TASK INSTRUCTIONS
Go over the entries and report the lines where the word "print" occurs.

DATA PROVIDED
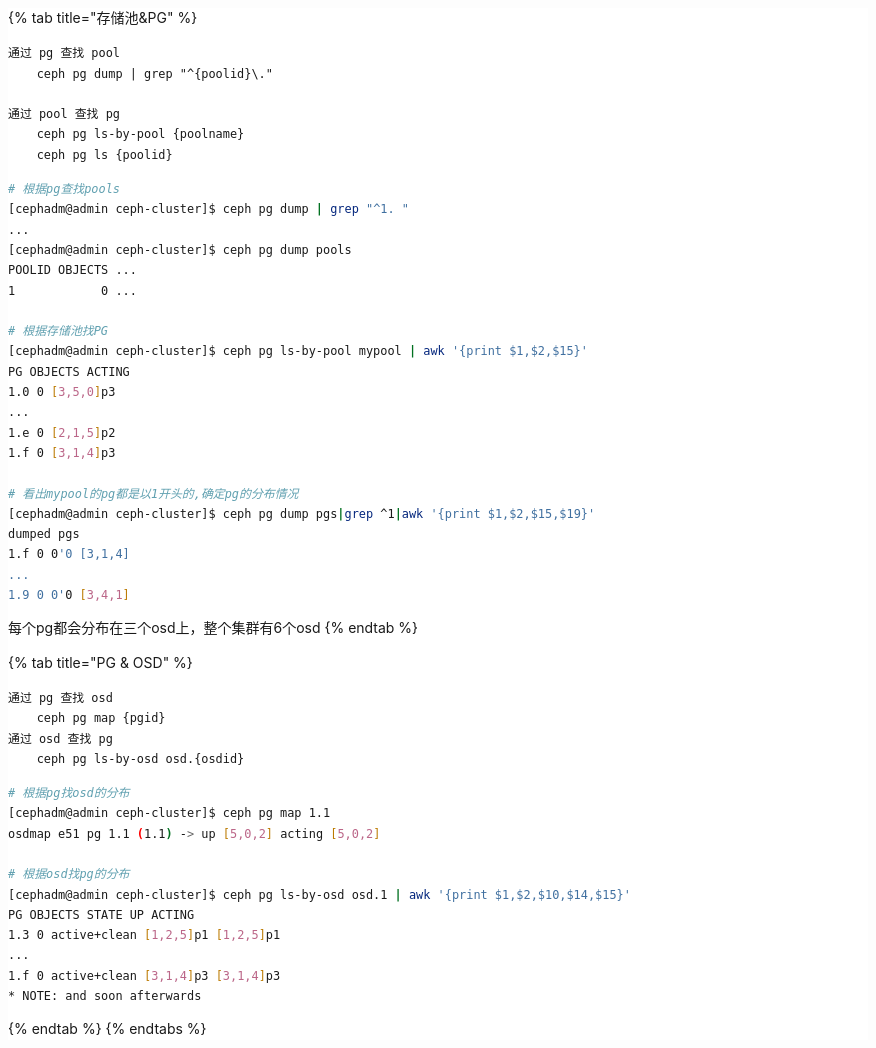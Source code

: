{% tab title="存储池&PG" %}
```
通过 pg 查找 pool
	ceph pg dump | grep "^{poolid}\."
 
通过 pool 查找 pg
	ceph pg ls-by-pool {poolname}
	ceph pg ls {poolid}
```

```bash
# 根据pg查找pools
[cephadm@admin ceph-cluster]$ ceph pg dump | grep "^1. "
...
[cephadm@admin ceph-cluster]$ ceph pg dump pools
POOLID OBJECTS ...
1            0 ...

# 根据存储池找PG
[cephadm@admin ceph-cluster]$ ceph pg ls-by-pool mypool | awk '{print $1,$2,$15}'
PG OBJECTS ACTING
1.0 0 [3,5,0]p3
...
1.e 0 [2,1,5]p2
1.f 0 [3,1,4]p3

# 看出mypool的pg都是以1开头的,确定pg的分布情况
[cephadm@admin ceph-cluster]$ ceph pg dump pgs|grep ^1|awk '{print $1,$2,$15,$19}'
dumped pgs
1.f 0 0'0 [3,1,4]
...
1.9 0 0'0 [3,4,1]
```

每个pg都会分布在三个osd上，整个集群有6个osd
{% endtab %}

{% tab title="PG & OSD" %}
```bash
通过 pg 查找 osd
	ceph pg map {pgid}
通过 osd 查找 pg
	ceph pg ls-by-osd osd.{osdid}
```

```bash
# 根据pg找osd的分布
[cephadm@admin ceph-cluster]$ ceph pg map 1.1
osdmap e51 pg 1.1 (1.1) -> up [5,0,2] acting [5,0,2]

# 根据osd找pg的分布
[cephadm@admin ceph-cluster]$ ceph pg ls-by-osd osd.1 | awk '{print $1,$2,$10,$14,$15}'
PG OBJECTS STATE UP ACTING
1.3 0 active+clean [1,2,5]p1 [1,2,5]p1
...
1.f 0 active+clean [3,1,4]p3 [3,1,4]p3
* NOTE: and soon afterwards
```
{% endtab %}
{% endtabs %}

REPLY
[cephadm@admin ceph-cluster]$ ceph pg ls-by-pool mypool | awk '{print $1,$2,$15}'
[cephadm@admin ceph-cluster]$ ceph pg dump pgs|grep ^1|awk '{print $1,$2,$15,$19}'
[cephadm@admin ceph-cluster]$ ceph pg ls-by-osd osd.1 | awk '{print $1,$2,$10,$14,$15}'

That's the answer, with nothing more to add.